**Try it:** From the first line of the data down to and including the line with "2. **Investigative Mindset**: Approach", copy everything exactly, leaving out pictures.

**Material for the task:**
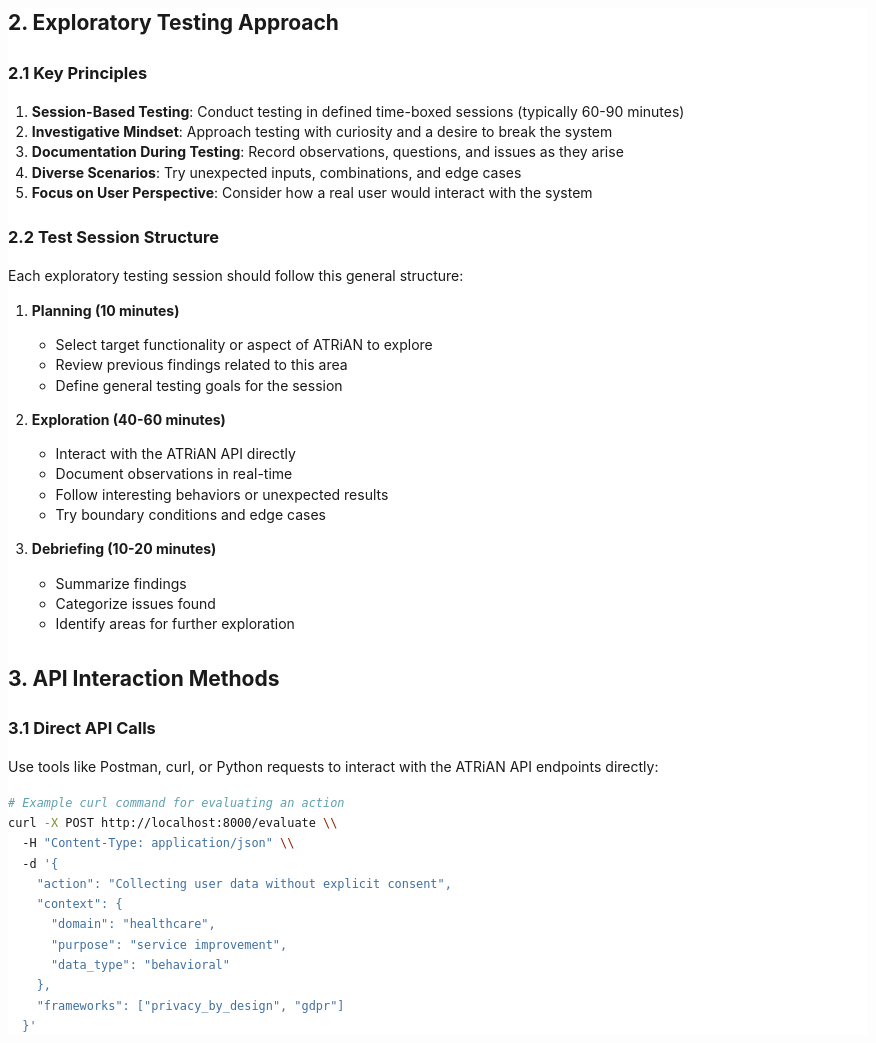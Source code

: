 ## 2. Exploratory Testing Approach

### 2.1 Key Principles

1. **Session-Based Testing**: Conduct testing in defined time-boxed sessions (typically 60-90 minutes)
2. **Investigative Mindset**: Approach testing with curiosity and a desire to break the system
3. **Documentation During Testing**: Record observations, questions, and issues as they arise
4. **Diverse Scenarios**: Try unexpected inputs, combinations, and edge cases
5. **Focus on User Perspective**: Consider how a real user would interact with the system

### 2.2 Test Session Structure

Each exploratory testing session should follow this general structure:

1. **Planning (10 minutes)**
   - Select target functionality or aspect of ATRiAN to explore
   - Review previous findings related to this area
   - Define general testing goals for the session

2. **Exploration (40-60 minutes)**
   - Interact with the ATRiAN API directly
   - Document observations in real-time
   - Follow interesting behaviors or unexpected results
   - Try boundary conditions and edge cases

3. **Debriefing (10-20 minutes)**
   - Summarize findings
   - Categorize issues found
   - Identify areas for further exploration

## 3. API Interaction Methods

### 3.1 Direct API Calls

Use tools like Postman, curl, or Python requests to interact with the ATRiAN API endpoints directly:

```bash
# Example curl command for evaluating an action
curl -X POST http://localhost:8000/evaluate \\
  -H "Content-Type: application/json" \\
  -d '{
    "action": "Collecting user data without explicit consent",
    "context": {
      "domain": "healthcare",
      "purpose": "service improvement",
      "data_type": "behavioral"
    },
    "frameworks": ["privacy_by_design", "gdpr"]
  }'
```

**Output for this task:**
Source code

: ## 2. Exploratory Testing Approach

### 2.1 Key Principles

1. **Session-Based Testing**: Conduct testing in defined time-boxed sessions (typically 60-90 minutes)
2. **Investigative Mindset**: Approach testing with curiosity and a desire to break the system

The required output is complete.